POPOLARI, BCC, sofferenze e bail-in. Le 4 mosse per le banche italiane

 

La ristrutturazione del sistema bancario italiano, sotto il fuoco incrociato delle crescenti richieste dei regolatori e di quelle – non meno pressanti di investitori e clienti, tiene sul filo i banchieri. E con essi i dirigenti di Governo, Tesoro e Banca d’Italia che sono rientrati in cabina di regia per completare il più e il meglio possibile un quadro creditizio consono alle scadenze politiche e normative che chiudono l’esercizio 2015. Tutto si affastella: e il blitz di domenica 22 novembre per formalizzare il salvataggio di quattro piccole banche del Centro Italia bene illustra la situazione, e lo spirito delle cose che si preparano nello scorcio d’anno.

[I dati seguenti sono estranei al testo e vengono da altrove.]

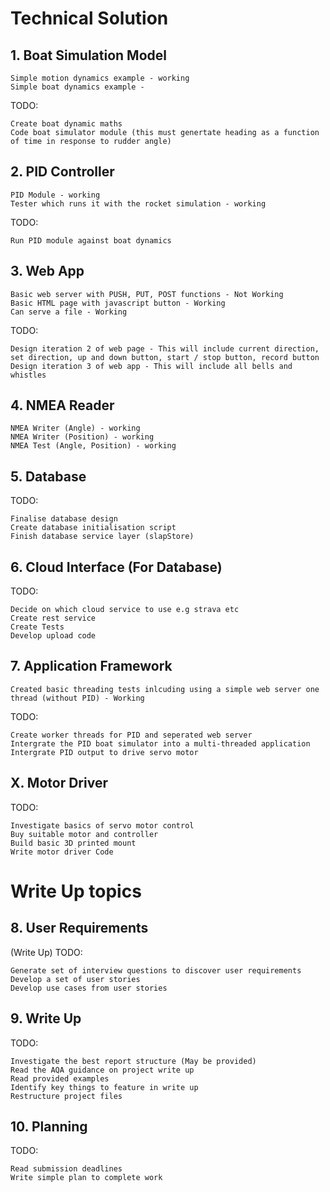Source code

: # Technical Solution

## 1. Boat Simulation Model
    Simple motion dynamics example - working
    Simple boat dynamics example - 
TODO: 

    Create boat dynamic maths
    Code boat simulator module (this must genertate heading as a function of time in response to rudder angle)
    
## 2. PID Controller
    PID Module - working
    Tester which runs it with the rocket simulation - working
TODO:

    Run PID module against boat dynamics
## 3. Web App
    Basic web server with PUSH, PUT, POST functions - Not Working
    Basic HTML page with javascript button - Working
    Can serve a file - Working
TODO:

    Design iteration 2 of web page - This will include current direction, set direction, up and down button, start / stop button, record button
    Design iteration 3 of web app - This will include all bells and whistles

## 4. NMEA Reader
    NMEA Writer (Angle) - working
    NMEA Writer (Position) - working
    NMEA Test (Angle, Position) - working

## 5. Database
TODO:

    Finalise database design 
    Create database initialisation script
    Finish database service layer (slapStore)

## 6. Cloud Interface (For Database)
TODO:

    Decide on which cloud service to use e.g strava etc
    Create rest service
    Create Tests
    Develop upload code

## 7. Application Framework
    Created basic threading tests inlcuding using a simple web server one thread (without PID) - Working
TODO:

    Create worker threads for PID and seperated web server
    Intergrate the PID boat simulator into a multi-threaded application
    Intergrate PID output to drive servo motor

## X. Motor Driver
TODO:

    Investigate basics of servo motor control
    Buy suitable motor and controller
    Build basic 3D printed mount
    Write motor driver Code
    

# Write Up topics

## 8. User Requirements
(Write Up) TODO:

    Generate set of interview questions to discover user requirements
    Develop a set of user stories
    Develop use cases from user stories

## 9. Write Up
TODO:

    Investigate the best report structure (May be provided)
    Read the AQA guidance on project write up
    Read provided examples
    Identify key things to feature in write up
    Restructure project files
    

## 10. Planning
TODO:

    Read submission deadlines
    Write simple plan to complete work

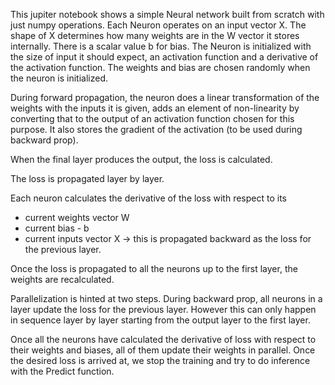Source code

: This jupiter notebook shows a simple Neural network built from scratch with just numpy operations.
Each Neuron operates on an input vector X. The shape of X determines how many weights are in the W vector it stores internally. There is a scalar value b for bias.
The Neuron is initialized with the size of input it should expect, an activation function and a derivative of the activation function.
The weights and bias are chosen randomly when the neuron is initialized.

During forward propagation, the neuron does a linear transformation of the weights with the inputs it is given, adds an element of non-linearity by converting that to the output of an activation function chosen for this purpose.
It also stores the gradient of the activation (to be used during backward prop).

When the final layer produces the output, the loss is calculated.

The loss is propagated layer by layer. 

Each neuron calculates the derivative of the loss with respect to its 
*  current weights vector W
*  current bias - b
*  current inputs vector X -> this is propagated backward as the loss for the previous layer.

Once the loss is propagated to all the neurons up to the first layer, the weights are recalculated.

Parallelization is hinted at two steps. During backward prop, all neurons in a layer update the loss for the previous layer. 
However this can only happen in sequence layer by layer starting from the output layer to the first layer.

Once all the neurons have calculated the derivative of loss with respect to their weights and biases, all of them update their weights in parallel.
Once the desired loss is arrived at, we stop the training and try to do inference with the Predict function.
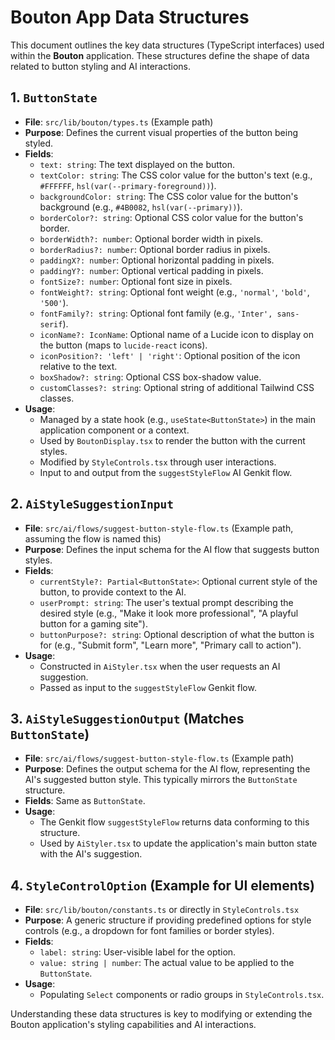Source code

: 
# Bouton App Data Structures

This document outlines the key data structures (TypeScript interfaces) used within the **Bouton** application. These structures define the shape of data related to button styling and AI interactions.

## 1. `ButtonState`

*   **File**: `src/lib/bouton/types.ts` (Example path)
*   **Purpose**: Defines the current visual properties of the button being styled.
*   **Fields**:
    *   `text: string`: The text displayed on the button.
    *   `textColor: string`: The CSS color value for the button's text (e.g., `#FFFFFF`, `hsl(var(--primary-foreground))`).
    *   `backgroundColor: string`: The CSS color value for the button's background (e.g., `#4B0082`, `hsl(var(--primary))`).
    *   `borderColor?: string`: Optional CSS color value for the button's border.
    *   `borderWidth?: number`: Optional border width in pixels.
    *   `borderRadius?: number`: Optional border radius in pixels.
    *   `paddingX?: number`: Optional horizontal padding in pixels.
    *   `paddingY?: number`: Optional vertical padding in pixels.
    *   `fontSize?: number`: Optional font size in pixels.
    *   `fontWeight?: string`: Optional font weight (e.g., `'normal'`, `'bold'`, `'500'`).
    *   `fontFamily?: string`: Optional font family (e.g., `'Inter', sans-serif`).
    *   `iconName?: IconName`: Optional name of a Lucide icon to display on the button (maps to `lucide-react` icons).
    *   `iconPosition?: 'left' | 'right'`: Optional position of the icon relative to the text.
    *   `boxShadow?: string`: Optional CSS box-shadow value.
    *   `customClasses?: string`: Optional string of additional Tailwind CSS classes.
*   **Usage**:
    *   Managed by a state hook (e.g., `useState<ButtonState>`) in the main application component or a context.
    *   Used by `BoutonDisplay.tsx` to render the button with the current styles.
    *   Modified by `StyleControls.tsx` through user interactions.
    *   Input to and output from the `suggestStyleFlow` AI Genkit flow.

## 2. `AiStyleSuggestionInput`

*   **File**: `src/ai/flows/suggest-button-style-flow.ts` (Example path, assuming the flow is named this)
*   **Purpose**: Defines the input schema for the AI flow that suggests button styles.
*   **Fields**:
    *   `currentStyle?: Partial<ButtonState>`: Optional current style of the button, to provide context to the AI.
    *   `userPrompt: string`: The user's textual prompt describing the desired style (e.g., "Make it look more professional", "A playful button for a gaming site").
    *   `buttonPurpose?: string`: Optional description of what the button is for (e.g., "Submit form", "Learn more", "Primary call to action").
*   **Usage**:
    *   Constructed in `AiStyler.tsx` when the user requests an AI suggestion.
    *   Passed as input to the `suggestStyleFlow` Genkit flow.

## 3. `AiStyleSuggestionOutput` (Matches `ButtonState`)

*   **File**: `src/ai/flows/suggest-button-style-flow.ts` (Example path)
*   **Purpose**: Defines the output schema for the AI flow, representing the AI's suggested button style. This typically mirrors the `ButtonState` structure.
*   **Fields**: Same as `ButtonState`.
*   **Usage**:
    *   The Genkit flow `suggestStyleFlow` returns data conforming to this structure.
    *   Used by `AiStyler.tsx` to update the application's main button state with the AI's suggestion.

## 4. `StyleControlOption` (Example for UI elements)

*   **File**: `src/lib/bouton/constants.ts` or directly in `StyleControls.tsx`
*   **Purpose**: A generic structure if providing predefined options for style controls (e.g., a dropdown for font families or border styles).
*   **Fields**:
    *   `label: string`: User-visible label for the option.
    *   `value: string | number`: The actual value to be applied to the `ButtonState`.
*   **Usage**:
    *   Populating `Select` components or radio groups in `StyleControls.tsx`.

Understanding these data structures is key to modifying or extending the Bouton application's styling capabilities and AI interactions.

Dopo mesi di trattative sfinenti ma improduttive con le istituzioni sovranazionali, per agevolare soluzioni alternative (e meno onerose per il sistema) giovedì 19 le autorità hanno avvisato, brutalmente, le grandi banche e le Fondazioni socie dei quattro gruppi in dissesto – ovvero i principali “pagatori” del salvataggio da 3,6 miliardi, da versare entro il 7 dicembre nel neonato Fondo di risoluzione – che nel giro di poche ore si sarebbe riunito il consiglio dei ministri per formalizzare l’operazione. Altro tempo non ce n’era, se non si voleva finire sui giornali, dal 1° gennaio, come il primo caso di bail-in bancario europeo.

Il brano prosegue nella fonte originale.